There are several reasons that may account for the differences between the estimates in this year’s report and those in previous reports. First, it is possible that States reported more expenditures in 2015 that were incurred in 2014, thereby making the per enrollee costs in 2015 appear higher than they would actually be. More significantly, both in magnitude and in the direction of the growth rate, the differences in the estimates occurred largely because the managed care capitation rates were set at higher levels than anticipated for the newly eligible adults. Most of the States that implemented the eligibility expansion are covering newly eligible adults in Medicaid managed care programs, and on average the capitation rates for the newly eligible adult enrollees were significantly greater in 2014 and 2015 than previously estimated (and shown in past Medicaid reports). In particular, two assumptions varied considerably. Many States included adjustments to reflect a higher level of acuity or morbidity among newly eligible adults compared to nonnewly eligible adults. In most States, these adjustments were positive (in other words, newly eligible adults had a higher level of acuity than non-newly eligible adults), and in some cases the adjustments were substantial.34

States also included other adjustments in the capitation rates for newly eligible adults. Many States projected increased costs due to pent-up demand, expecting that many enrollees would have been previously uninsured and would use additional services in the first several months of coverage. Some States also included adjustments for adverse selection with the anticipation that the persons who were most likely to enroll in the first year would be those with the greatest health care needs.

Data for newly eligible adults are still limited. While CMS has reported some enrollment and expenditure data for this group, data on claims and managed care encounters, along with data on the health status and demographics of these enrollees, are not available.
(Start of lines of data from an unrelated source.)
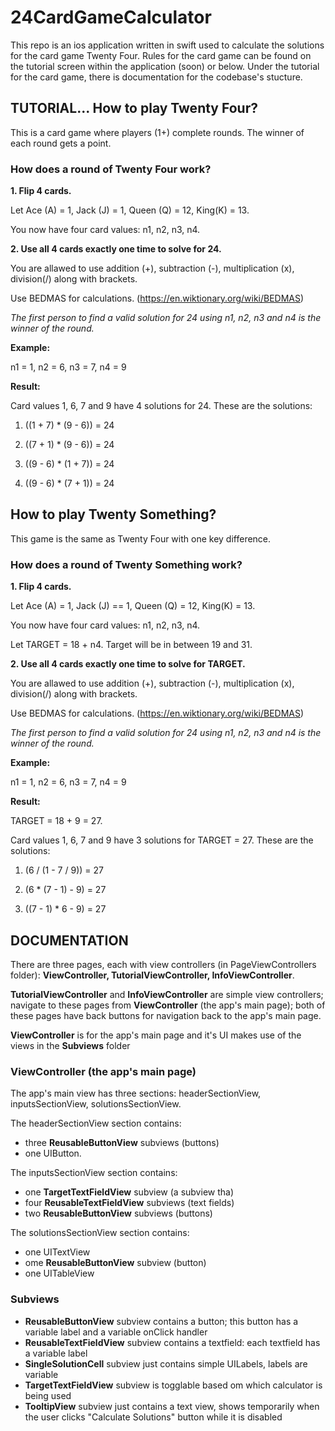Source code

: # 24CardGameCalculator

This repo is an ios application written in swift used to calculate the solutions for the card game Twenty Four. Rules for the card game can be found on the tutorial screen within the application (soon) or below. Under the tutorial for the card game, there is documentation for the codebase's stucture.



## TUTORIAL... How to play Twenty Four?

This is a card game where players (1+) complete rounds. The winner of each round gets a point.

### How does a round of Twenty Four work?

**1. Flip 4 cards.**

Let Ace (A) = 1, Jack (J) = 1, Queen (Q) = 12, King(K) = 13.

You now have four card values: n1, n2, n3, n4.

**2. Use all 4 cards exactly one time to solve for 24.**

You are allawed to use addition (+), subtraction (-), multiplication (x), division(/) along with brackets.

Use BEDMAS for calculations. (https://en.wiktionary.org/wiki/BEDMAS)

*The first person to find a valid solution for 24 using n1, n2, n3 and n4 is the winner of the round.*

**Example:** 

n1 = 1, n2 = 6, n3 = 7, n4 = 9

**Result:**

Card values 1, 6, 7 and 9 have 4 solutions for 24. These are the solutions:

1. ((1 + 7) * (9 - 6)) = 24

2. ((7 + 1) * (9 - 6)) = 24

3. ((9 - 6) * (1 + 7)) = 24

4. ((9 - 6) * (7 + 1)) = 24

## How to play Twenty Something?

This game is the same as Twenty Four with one key difference.

### How does a round of Twenty Something work?

**1. Flip 4 cards.**

Let Ace (A) = 1, Jack (J) == 1, Queen (Q) = 12, King(K) = 13.

You now have four card values: n1, n2, n3, n4.

Let TARGET = 18 + n4. Target will be in between 19 and 31.

**2. Use all 4 cards exactly one time to solve for TARGET.**

You are allawed to use addition (+), subtraction (-), multiplication (x), division(/) along with brackets.

Use BEDMAS for calculations. (https://en.wiktionary.org/wiki/BEDMAS)

*The first person to find a valid solution for 24 using n1, n2, n3 and n4 is the winner of the round.*

**Example:** 

n1 = 1, n2 = 6, n3 = 7, n4 = 9

**Result:**

TARGET = 18 + 9 = 27.

Card values 1, 6, 7 and 9 have 3 solutions for TARGET = 27. These are the solutions:

1. (6 / (1 - 7 / 9)) = 27

2. (6 * (7 - 1) - 9) = 27

3. ((7 - 1) * 6 - 9) = 27

















## DOCUMENTATION

There are three pages, each with view controllers (in PageViewControllers folder): **ViewController, TutorialViewController, InfoViewController**.

**TutorialViewController** and **InfoViewController** are simple view controllers; navigate to these pages from **ViewController** (the app's main page); both of these pages have back buttons for navigation back to the app's main page.

**ViewController** is for the app's main page and it's UI makes use of the views in the **Subviews** folder

### ViewController (the app's main page)

The app's main view has three sections: headerSectionView, inputsSectionView, solutionsSectionView.

The headerSectionView section contains:
- three **ReusableButtonView** subviews (buttons)
- one UIButton.

The inputsSectionView section contains:
- one **TargetTextFieldView** subview (a subview tha)
- four **ReusableTextFieldView** subviews (text fields)
- two **ReusableButtonView** subviews (buttons)

The solutionsSectionView section contains:
- one UITextView
- ome **ReusableButtonView** subview (button)
- one UITableView

### Subviews

- **ReusableButtonView** subview contains a button; this button has a variable label and a variable onClick handler
- **ReusableTextFieldView** subview contains a textfield: each textfield has a variable label
- **SingleSolutionCell** subview just contains simple UILabels, labels are variable
- **TargetTextFieldView** subview is togglable based om which calculator is being used
- **TooltipView** subview just contains a text view, shows temporarily when the user clicks "Calculate Solutions" button while it is disabled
Thus, there is still considerable uncertainty about the health care costs of newly eligible adults in 2014 and 2015, as well as for future years.
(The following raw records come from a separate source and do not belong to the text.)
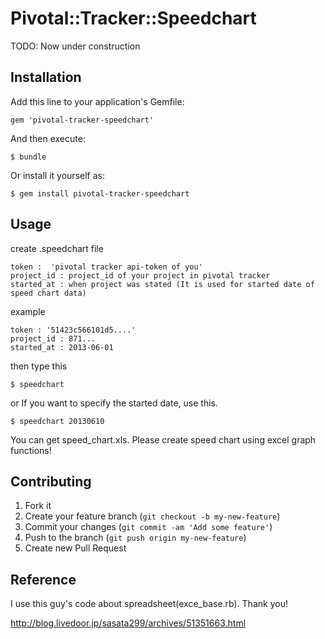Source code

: # Pivotal::Tracker::Speedchart

TODO: Now under construction

## Installation

Add this line to your application's Gemfile:

    gem 'pivotal-tracker-speedchart'

And then execute:

    $ bundle

Or install it yourself as:

    $ gem install pivotal-tracker-speedchart

## Usage

  create .speedchart file

    token :  'pivotal tracker api-token of you'
    project_id : project_id of your project in pivotal tracker
    started_at : when project was stated (It is used for started date of speed chart data)

  example

    token : '51423c566101d5....'
    project_id : 871...
    started_at : 2013-06-01

  then type this

    $ speedchart

or If you want to specify the started date, use this.

    $ speedchart 20130610


  You can get speed_chart.xls. Please create speed chart using excel graph functions!


## Contributing

1. Fork it
2. Create your feature branch (`git checkout -b my-new-feature`)
3. Commit your changes (`git commit -am 'Add some feature'`)
4. Push to the branch (`git push origin my-new-feature`)
5. Create new Pull Request


## Reference

I use this guy's code about spreadsheet(exce_base.rb). Thank you!

http://blog.livedoor.jp/sasata299/archives/51351663.html
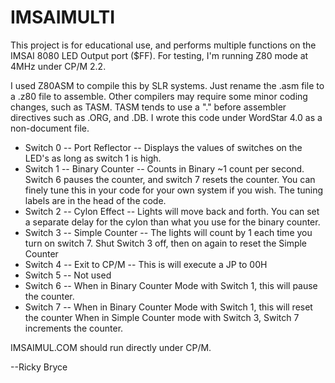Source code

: <h1>IMSAIMULTI</h1>
<p>This project is for educational use, and performs multiple functions on the IMSAI 8080 LED Output port ($FF).  For testing, I'm running Z80 mode at 4MHz under CP/M 2.2.</p>
<p>I used Z80ASM to compile this by SLR systems.  Just rename the .asm file to a .z80 file to assemble.  Other compilers may require some minor coding changes, such as TASM.  TASM tends to use a "." before assembler directives such as .ORG, and .DB.  I wrote this code under WordStar 4.0 as a non-document file.</p>  
<ul>
  <li>Switch 0 -- Port Reflector -- Displays the values of switches on the LED's as long as switch 1 is high.</li>
  <li>Switch 1 -- Binary Counter -- Counts in Binary ~1 count per second.  Switch 6 pauses the counter, and switch 7 resets the counter.  You can finely tune this in your code for your own system if you wish.  The tuning labels are in the head of the code.</li>
  <li>Switch 2 -- Cylon Effect -- Lights will move back and forth.   You can set a separate delay for the cylon than what you use for the binary counter.</li>
  <li>Switch 3 -- Simple Counter -- The lights will count by 1 each time you turn on switch 7.  Shut Switch 3 off, then on again to reset the Simple Counter</li>
  <li>Switch 4 -- Exit to CP/M --  This is will execute a JP to 00H</li>
  <li>Switch 5 -- Not used</li>
  <li>Switch 6 -- When in Binary Counter Mode with Switch 1, this will pause the counter.</li>
  <li>Switch 7 -- When in Binary Counter Mode with Switch 1, this will reset the counter  When in Simple Counter mode with Switch 3, Switch 7 increments the counter.</li>
</ul>
<p>IMSAIMUL.COM should run directly under CP/M.</p>
<p>--Ricky Bryce</p>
That would comport with the fact that the same insurers whining about negative margins on the ACA's exchange population have been making a killing off the ACA's Medicaid expansion.

Medicaid business booms for some health insurers
Though some major U.S. health insurers are sustaining financial losses tied to their Affordable Care Act individual policies, another aspect of the health law has proved more profitable--Medicaid expansion.

Fourth-quarter earnings reports from the "big five" insurers show some promising results from their Medicare and Medicaid business lines, even as they struggled to make a profit on ACA-compliant individual policies. The earnings reports from a few other insurers, though, are even more indicative of the trend of rising Medicaid profits.

I would expect plenty of states to start correcting those Medicaid payment amounts to insurers going forward (my own state just announced reductions to those payments starting this October).